Monate später steckte Patrick in einer tiefen Krise. Für die Aussicht auf noch mehr Profit hatte er seine Firma verlassen und das Unternehmen gewechselt. Doch dieser Deal hatte nicht gehalten, was er versprochen hatte. Gleichzeitig ging seine langjährige Beziehung in die Brüche. Nun klang seine Stimme unsicher, voller Ärger über seine Fehlentscheidung. In seiner Orientierungslosigkeit suchte er Sicherheit im Glauben. Für ein paar Tage zog er sich in ein Kloster zurück, sprach mit Geistlichen und verschlang fromme Bücher. Analytisch nahm er seine Situation auseinander und kritisierte sich rücksichtslos. Er wollte alles anders machen. Aber er brauchte einen Job, etwas, wo er sich wieder spüren konnte. Trotz seines psychischen Zustands erkämpfte er sich mit beeindruckender Disziplin drei Angebote. Schließlich traf er eine Wahl. Zurück im Geschäft, kam auch der Erfolg wieder. Doch von Lebensfreude war keine Spur. Eine erdrückende Leere machte sich breit. Dabei hatte er doch so auf Gott vertraut.

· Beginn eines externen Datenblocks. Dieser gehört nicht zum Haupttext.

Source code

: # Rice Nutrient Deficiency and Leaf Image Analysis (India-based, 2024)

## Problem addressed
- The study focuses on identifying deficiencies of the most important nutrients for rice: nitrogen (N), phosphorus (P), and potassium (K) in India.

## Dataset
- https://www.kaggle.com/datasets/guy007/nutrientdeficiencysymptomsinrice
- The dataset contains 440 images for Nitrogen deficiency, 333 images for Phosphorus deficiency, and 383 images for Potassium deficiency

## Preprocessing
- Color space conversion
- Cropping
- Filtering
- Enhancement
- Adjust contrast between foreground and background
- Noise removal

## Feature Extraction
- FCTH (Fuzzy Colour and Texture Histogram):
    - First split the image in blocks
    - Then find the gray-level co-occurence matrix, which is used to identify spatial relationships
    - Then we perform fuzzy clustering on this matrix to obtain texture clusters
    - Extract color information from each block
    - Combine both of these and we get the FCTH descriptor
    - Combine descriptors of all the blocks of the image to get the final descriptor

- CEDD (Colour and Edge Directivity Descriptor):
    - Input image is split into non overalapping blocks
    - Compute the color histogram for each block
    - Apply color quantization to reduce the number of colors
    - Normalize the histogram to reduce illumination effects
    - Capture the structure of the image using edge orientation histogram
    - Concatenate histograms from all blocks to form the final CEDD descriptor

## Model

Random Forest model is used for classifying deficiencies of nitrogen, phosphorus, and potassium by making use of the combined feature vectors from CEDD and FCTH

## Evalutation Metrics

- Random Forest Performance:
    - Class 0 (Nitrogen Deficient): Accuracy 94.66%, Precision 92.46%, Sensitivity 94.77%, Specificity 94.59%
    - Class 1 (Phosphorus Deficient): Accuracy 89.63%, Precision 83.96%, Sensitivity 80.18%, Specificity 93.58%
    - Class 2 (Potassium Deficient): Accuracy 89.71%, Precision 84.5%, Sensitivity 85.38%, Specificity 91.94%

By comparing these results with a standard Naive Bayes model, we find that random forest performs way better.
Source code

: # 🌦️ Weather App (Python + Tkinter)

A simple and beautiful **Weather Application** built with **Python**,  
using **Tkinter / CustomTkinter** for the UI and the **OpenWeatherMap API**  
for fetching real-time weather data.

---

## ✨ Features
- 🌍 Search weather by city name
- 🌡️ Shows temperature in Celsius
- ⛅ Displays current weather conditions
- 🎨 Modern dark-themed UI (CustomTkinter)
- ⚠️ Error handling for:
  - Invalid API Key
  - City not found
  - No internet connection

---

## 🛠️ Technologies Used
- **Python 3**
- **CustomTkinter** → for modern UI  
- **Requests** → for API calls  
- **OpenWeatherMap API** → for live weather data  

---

Ähnlich wie Patrick sind die Jünger in ihr früheres Leben zurückgekehrt. Die jüngsten Erfahrungen von Tod und Auferstehung ihres Freundes haben Orientierungslosigkeit hinterlassen. Was sollen sie jetzt tun? Enttäuschung schimmert durch die Worte des Evangelisten: Sie kehrten in ihre früheren Berufe zurück, ergriffen Altbewährtes. In ihrem Können suchten sie Sicherheit und fischten in bekannten Gewässern. Doch diese Wiederholung ging nicht auf. Sie blickten ins Leere. Welche Dramatik! Auf einmal scheint nicht mehr das Kreuz die größte Herausforderung für die Botschaft Jesu, sondern die Angst der Jünger, ihre Netze loszulassen.

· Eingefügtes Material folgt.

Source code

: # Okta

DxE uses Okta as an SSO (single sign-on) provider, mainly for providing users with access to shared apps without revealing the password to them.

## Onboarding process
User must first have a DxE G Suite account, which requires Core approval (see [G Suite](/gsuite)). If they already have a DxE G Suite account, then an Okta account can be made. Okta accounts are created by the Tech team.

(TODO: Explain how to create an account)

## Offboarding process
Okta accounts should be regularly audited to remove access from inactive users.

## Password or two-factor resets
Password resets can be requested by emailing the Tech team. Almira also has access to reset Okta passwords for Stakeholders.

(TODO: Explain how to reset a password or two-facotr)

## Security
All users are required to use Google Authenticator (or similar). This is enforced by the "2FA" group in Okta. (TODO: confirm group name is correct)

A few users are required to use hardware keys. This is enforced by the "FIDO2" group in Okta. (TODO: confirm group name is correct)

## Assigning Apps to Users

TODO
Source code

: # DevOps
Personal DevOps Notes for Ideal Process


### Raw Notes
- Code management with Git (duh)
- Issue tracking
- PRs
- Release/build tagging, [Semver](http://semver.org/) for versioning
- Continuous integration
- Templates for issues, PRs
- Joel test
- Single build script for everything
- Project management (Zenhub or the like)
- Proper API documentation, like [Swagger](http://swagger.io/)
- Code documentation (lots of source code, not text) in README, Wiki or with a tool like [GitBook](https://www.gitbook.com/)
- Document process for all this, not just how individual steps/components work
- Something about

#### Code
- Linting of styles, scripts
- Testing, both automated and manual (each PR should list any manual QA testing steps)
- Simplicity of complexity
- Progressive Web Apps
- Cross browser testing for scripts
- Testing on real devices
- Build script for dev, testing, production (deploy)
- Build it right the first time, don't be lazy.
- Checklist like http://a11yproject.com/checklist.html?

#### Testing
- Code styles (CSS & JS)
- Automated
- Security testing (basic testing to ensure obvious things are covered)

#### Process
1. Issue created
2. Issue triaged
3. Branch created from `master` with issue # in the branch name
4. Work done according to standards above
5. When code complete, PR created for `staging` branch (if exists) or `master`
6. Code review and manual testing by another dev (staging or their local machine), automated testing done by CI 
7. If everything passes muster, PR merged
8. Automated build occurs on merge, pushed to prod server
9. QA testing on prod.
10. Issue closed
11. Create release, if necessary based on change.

Patrick ist weiterhin ein erfolgreicher Unternehmer, seine Lebensfreude aber ist auch nach Monaten noch nicht zurückgekehrt. Seine innere Leere nimmt er ernst. Sie erinnert ihn daran, dass er seiner neuen Situation noch nicht gerecht geworden ist. Es ist noch ein Weg zu gehen. Wohin ihn dieser führen wird, ist ihm unbekannt. Das Spiel mit Marionetten hat er aufgegeben. Ob ihn diese Ungewissheit nicht verrückt mache? Nein, er sei selbst überrascht, aber er spüre eine tiefe Gelassenheit. Auch sein Gebet habe sich verändert, wie auch seine Stimme. Sie klingt weder hochmütig noch wehmütig. Vielmehr verbreitet er eine gereifte Hoffnung, ohne träumerisch zu wirken. Er wartet geduldig auf den Morgen.